Pastor William Carter said that on his Christmas vacation during his first year in college, he had become an expert on the birds and the bees. Biology was his major, and after a semester in the freshman class, he was certain that he knew more biology than most adults did in his hometown ... including his minister. A few days before Christmas, he stopped in to see his minister, who received him warmly and asked how he had fared in his first semester. “Okay,” he replied, avoiding the subject of his mediocre grades. But then he told his pastor, "I’ve come home with some questions.”
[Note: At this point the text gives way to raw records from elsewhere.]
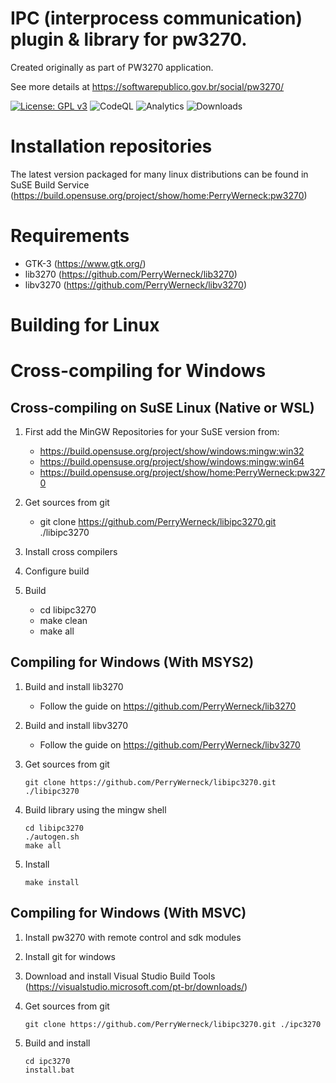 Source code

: IPC (interprocess communication) plugin & library for pw3270.
=============================================================

Created originally as part of PW3270 application.

See more details at https://softwarepublico.gov.br/social/pw3270/

[![License: GPL v3](https://img.shields.io/badge/License-GPL%20v3-blue.svg)](https://www.gnu.org/licenses/gpl-3.0)
![CodeQL](https://github.com/PerryWerneck/lib3270/workflows/CodeQL/badge.svg)
![Analytics](https://ga-beacon.appspot.com/G-RSMGQ9Q5BG/github/libipc3270)
![Downloads](https://img.shields.io/github/downloads/PerryWerneck/libipc3270/total.svg)


Installation repositories
=========================

The latest version packaged for many linux distributions can be found in SuSE Build Service (https://build.opensuse.org/project/show/home:PerryWerneck:pw3270)

Requirements
============

 * GTK-3 (https://www.gtk.org/)
 * lib3270 (https://github.com/PerryWerneck/lib3270)
 * libv3270 (https://github.com/PerryWerneck/libv3270)


Building for Linux
==================


Cross-compiling for Windows
===========================

Cross-compiling on SuSE Linux (Native or WSL)
---------------------------------------------

1. First add the MinGW Repositories for your SuSE version from:

	* https://build.opensuse.org/project/show/windows:mingw:win32
	* https://build.opensuse.org/project/show/windows:mingw:win64
	* https://build.opensuse.org/project/show/home:PerryWerneck:pw3270
 
2. Get sources from git

	* git clone https://github.com/PerryWerneck/libipc3270.git ./libipc3270

3. Install cross compilers

3. Configure build

4. Build

	* cd libipc3270
	* make clean
	* make all


Compiling for Windows (With MSYS2)
----------------------------------

1. Build and install lib3270 

	* Follow the guide on https://github.com/PerryWerneck/lib3270

2. Build and install libv3270 

	* Follow the guide on https://github.com/PerryWerneck/libv3270

3. Get sources from git

	```shell
	git clone https://github.com/PerryWerneck/libipc3270.git ./libipc3270
	```
4. Build library using the mingw shell

	```shell
	cd libipc3270
	./autogen.sh
	make all
	```
5. Install

	```shell
	make install
	```

Compiling for Windows (With MSVC)
---------------------------------

1. Install pw3270 with remote control and sdk modules

2. Install git for windows

3. Download and install Visual Studio Build Tools (https://visualstudio.microsoft.com/pt-br/downloads/)

4. Get sources from git

	```shell
	git clone https://github.com/PerryWerneck/libipc3270.git ./ipc3270
	```

5. Build and install

	```shell
	cd ipc3270
	install.bat
	```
“Really?” the pastor replied. “Like what?”
“Like the virgin birth. I’ve taken a lot of biology, as you know,” which meant one semester in which he received a B-, “and I think this whole business of a virgin birth doesn’t make much sense to me. It doesn’t fit with what I have learned in biology class.”
“What’s the problem?” he asked.
“There had to be a father,” he announced. “Either it was Joseph or somebody else.”
His pastor looked at him with a coy smile and said, “How can you be so sure?”
“Oh, come on,” he said. “That’s not the way it works. There had to be a father.”
His pastor didn’t back down. Instead he said something that Carter said he’ll never forget: “So — why not God?”
Why not, indeed? The more we learn, the harder it is to swallow a lot of things that once seemed so palatable. Advent is a season of wonder and mystery. We tell our children stories at this time of year that we would never dare tell when it is warmer and there is more sunlight. The really wise child is the kid who knows how to shut his mouth even when he has a few doubts. But sometimes it is hard to do, especially when you have a whole four months of college behind you.